In this post, I describe how to use Q-learning within a caching proxy network so that the network learns the best route to use to fetch URLs from servers. For the purpose of this post, the proxy network and the origin servers are simulated.

Note that this is a rather simple implementation of a cache routing, and is not meant as a competitor to other cache routing protocols such as ICP, HTCP, CARP etc. Specifically, we do not handle the cache discovery. Further, we have to resort to repeated requests if initial routing does not succeed (i.e. there is no guarantee like in CARP that a particular route will succeed). However, I believe that these deficiencies can be overcome if necessary.
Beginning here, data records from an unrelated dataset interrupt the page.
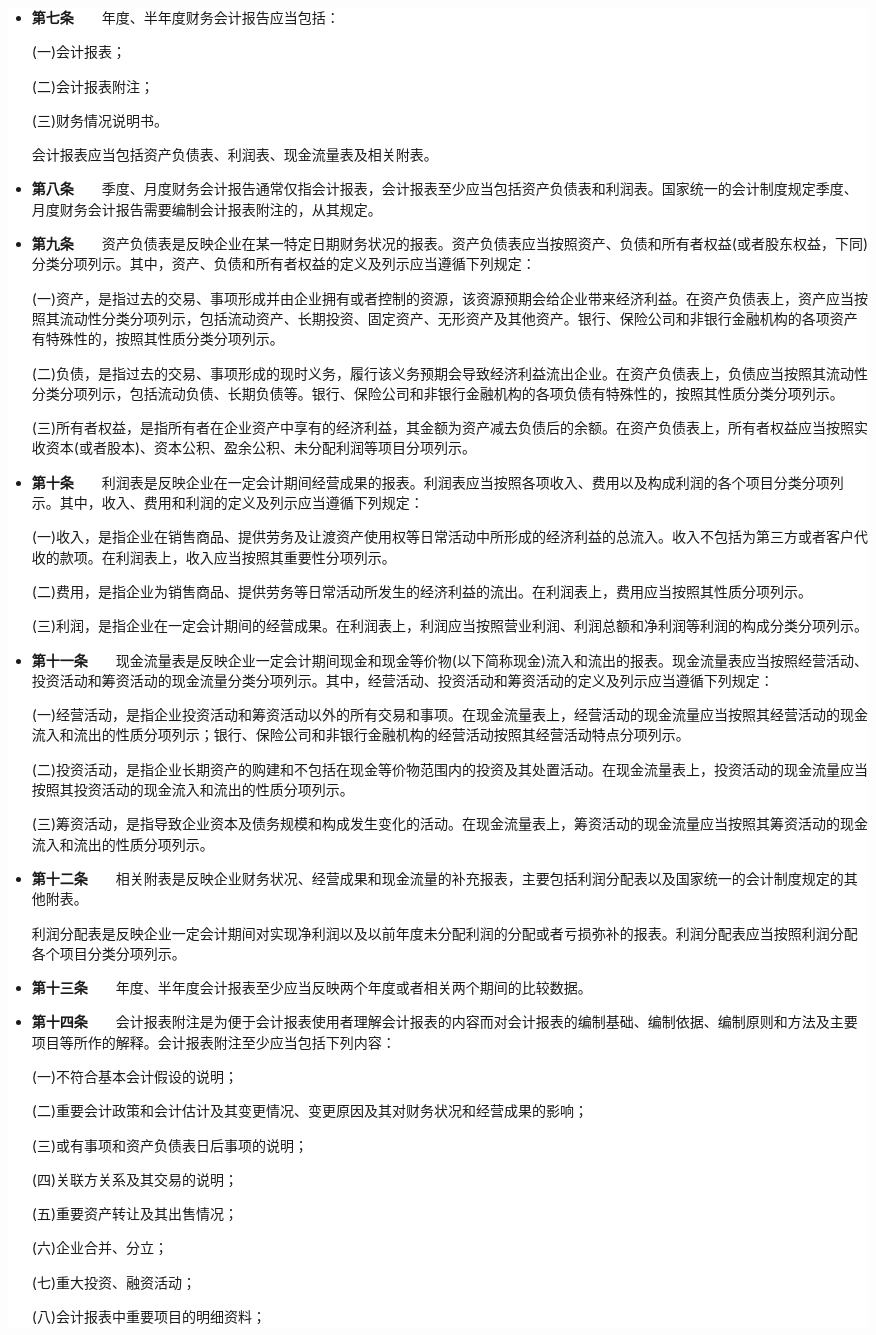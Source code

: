 - **第七条**　　年度、半年度财务会计报告应当包括：

  (一)会计报表；

  (二)会计报表附注；

  (三)财务情况说明书。

  会计报表应当包括资产负债表、利润表、现金流量表及相关附表。

- **第八条**　　季度、月度财务会计报告通常仅指会计报表，会计报表至少应当包括资产负债表和利润表。国家统一的会计制度规定季度、月度财务会计报告需要编制会计报表附注的，从其规定。

- **第九条**　　资产负债表是反映企业在某一特定日期财务状况的报表。资产负债表应当按照资产、负债和所有者权益(或者股东权益，下同)分类分项列示。其中，资产、负债和所有者权益的定义及列示应当遵循下列规定：

  (一)资产，是指过去的交易、事项形成并由企业拥有或者控制的资源，该资源预期会给企业带来经济利益。在资产负债表上，资产应当按照其流动性分类分项列示，包括流动资产、长期投资、固定资产、无形资产及其他资产。银行、保险公司和非银行金融机构的各项资产有特殊性的，按照其性质分类分项列示。

  (二)负债，是指过去的交易、事项形成的现时义务，履行该义务预期会导致经济利益流出企业。在资产负债表上，负债应当按照其流动性分类分项列示，包括流动负债、长期负债等。银行、保险公司和非银行金融机构的各项负债有特殊性的，按照其性质分类分项列示。

  (三)所有者权益，是指所有者在企业资产中享有的经济利益，其金额为资产减去负债后的余额。在资产负债表上，所有者权益应当按照实收资本(或者股本)、资本公积、盈余公积、未分配利润等项目分项列示。

- **第十条**　　利润表是反映企业在一定会计期间经营成果的报表。利润表应当按照各项收入、费用以及构成利润的各个项目分类分项列示。其中，收入、费用和利润的定义及列示应当遵循下列规定：

  (一)收入，是指企业在销售商品、提供劳务及让渡资产使用权等日常活动中所形成的经济利益的总流入。收入不包括为第三方或者客户代收的款项。在利润表上，收入应当按照其重要性分项列示。

  (二)费用，是指企业为销售商品、提供劳务等日常活动所发生的经济利益的流出。在利润表上，费用应当按照其性质分项列示。

  (三)利润，是指企业在一定会计期间的经营成果。在利润表上，利润应当按照营业利润、利润总额和净利润等利润的构成分类分项列示。

- **第十一条**　　现金流量表是反映企业一定会计期间现金和现金等价物(以下简称现金)流入和流出的报表。现金流量表应当按照经营活动、投资活动和筹资活动的现金流量分类分项列示。其中，经营活动、投资活动和筹资活动的定义及列示应当遵循下列规定：

  (一)经营活动，是指企业投资活动和筹资活动以外的所有交易和事项。在现金流量表上，经营活动的现金流量应当按照其经营活动的现金流入和流出的性质分项列示；银行、保险公司和非银行金融机构的经营活动按照其经营活动特点分项列示。

  (二)投资活动，是指企业长期资产的购建和不包括在现金等价物范围内的投资及其处置活动。在现金流量表上，投资活动的现金流量应当按照其投资活动的现金流入和流出的性质分项列示。

  (三)筹资活动，是指导致企业资本及债务规模和构成发生变化的活动。在现金流量表上，筹资活动的现金流量应当按照其筹资活动的现金流入和流出的性质分项列示。

- **第十二条**　　相关附表是反映企业财务状况、经营成果和现金流量的补充报表，主要包括利润分配表以及国家统一的会计制度规定的其他附表。

  利润分配表是反映企业一定会计期间对实现净利润以及以前年度未分配利润的分配或者亏损弥补的报表。利润分配表应当按照利润分配各个项目分类分项列示。

- **第十三条**　　年度、半年度会计报表至少应当反映两个年度或者相关两个期间的比较数据。

- **第十四条**　　会计报表附注是为便于会计报表使用者理解会计报表的内容而对会计报表的编制基础、编制依据、编制原则和方法及主要项目等所作的解释。会计报表附注至少应当包括下列内容：

  (一)不符合基本会计假设的说明；

  (二)重要会计政策和会计估计及其变更情况、变更原因及其对财务状况和经营成果的影响；

  (三)或有事项和资产负债表日后事项的说明；

  (四)关联方关系及其交易的说明；

  (五)重要资产转让及其出售情况；

  (六)企业合并、分立；

  (七)重大投资、融资活动；

  (八)会计报表中重要项目的明细资料；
One of the advantages we gain is that the proxy network is much more adaptive, and can dynamically reconfigure itself in response to changing resources. Further, simple modifications to the computation of Q value can be used to implement load balancing between proxy servers.

Reinforcement-learning overview

The idea of reinforcement learning is simple. We have an agent that tries to figure out how to behave in an environment (without preconceptions) such that it can maximize the rewards it can get from a that environment. The rewards are assigned based on what state the environment changed to as a result of the agents behavior. The actions of the agent are not guaranteed to produce a desired outcome, but rather have a high chance of producing specified state changes.

The agent typically tries to learn how to behave by producing random actions, and observing the effect of these actions on the environment.

The balance between caution and risk-taking

While the agent can initially generate random actions, once any of these actions have resulted in a positive reward, the agent has a choice. The agent can continue making random choices, so that it can learn which other actions can result in (perhaps better) rewards or it can stick to the known action which produced a reward. The problem is how to balance between the conservative approach and risky exploration. Further, once the agent achieves some reward, it is often not clear which action was actually responsible for this reward. It may be that the change in environment was delayed, or perhaps multiple actions had an impact.

The question that we tackle is how to maximize the future rewards an agent might obtain from an environment (and hence take an action that leads to maximization of rewards). Q-Learning is one of the formal solutions for this problem.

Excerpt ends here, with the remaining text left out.